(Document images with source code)
*-*-*

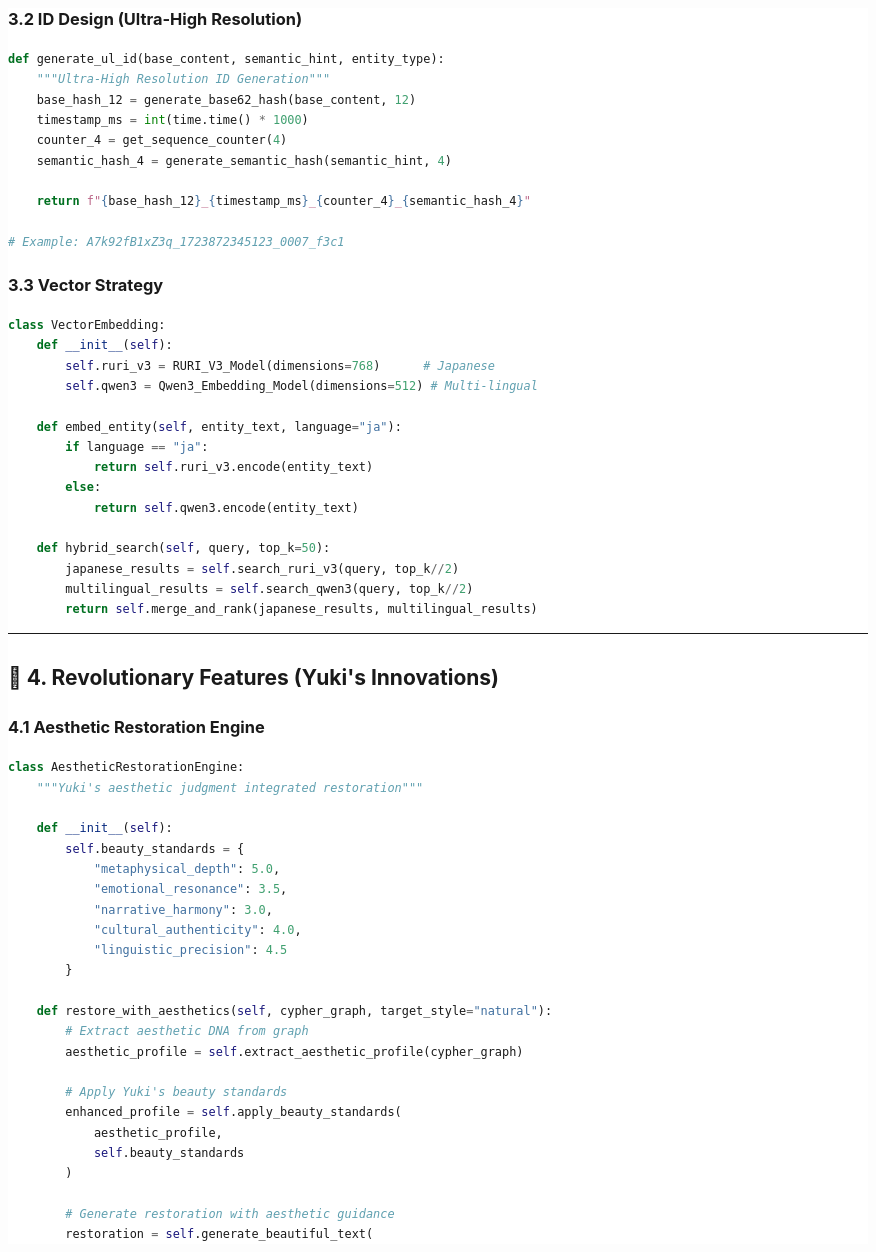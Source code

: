 ### 3.2 ID Design (Ultra-High Resolution)
```python
def generate_ul_id(base_content, semantic_hint, entity_type):
    """Ultra-High Resolution ID Generation"""
    base_hash_12 = generate_base62_hash(base_content, 12)
    timestamp_ms = int(time.time() * 1000)
    counter_4 = get_sequence_counter(4)
    semantic_hash_4 = generate_semantic_hash(semantic_hint, 4)
    
    return f"{base_hash_12}_{timestamp_ms}_{counter_4}_{semantic_hash_4}"

# Example: A7k92fB1xZ3q_1723872345123_0007_f3c1
```

### 3.3 Vector Strategy
```python
class VectorEmbedding:
    def __init__(self):
        self.ruri_v3 = RURI_V3_Model(dimensions=768)      # Japanese
        self.qwen3 = Qwen3_Embedding_Model(dimensions=512) # Multi-lingual
        
    def embed_entity(self, entity_text, language="ja"):
        if language == "ja":
            return self.ruri_v3.encode(entity_text)
        else:
            return self.qwen3.encode(entity_text)
    
    def hybrid_search(self, query, top_k=50):
        japanese_results = self.search_ruri_v3(query, top_k//2)
        multilingual_results = self.search_qwen3(query, top_k//2)
        return self.merge_and_rank(japanese_results, multilingual_results)
```

---

## 🎨 4. Revolutionary Features (Yuki's Innovations)

### 4.1 Aesthetic Restoration Engine
```python
class AestheticRestorationEngine:
    """Yuki's aesthetic judgment integrated restoration"""
    
    def __init__(self):
        self.beauty_standards = {
            "metaphysical_depth": 5.0,
            "emotional_resonance": 3.5, 
            "narrative_harmony": 3.0,
            "cultural_authenticity": 4.0,
            "linguistic_precision": 4.5
        }
    
    def restore_with_aesthetics(self, cypher_graph, target_style="natural"):
        # Extract aesthetic DNA from graph
        aesthetic_profile = self.extract_aesthetic_profile(cypher_graph)
        
        # Apply Yuki's beauty standards
        enhanced_profile = self.apply_beauty_standards(
            aesthetic_profile, 
            self.beauty_standards
        )
        
        # Generate restoration with aesthetic guidance
        restoration = self.generate_beautiful_text(
```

*-*-*

(Exercise requirements)
For the records above, tally the lines in which "query" appears, and give the number by itself.

(Result)
3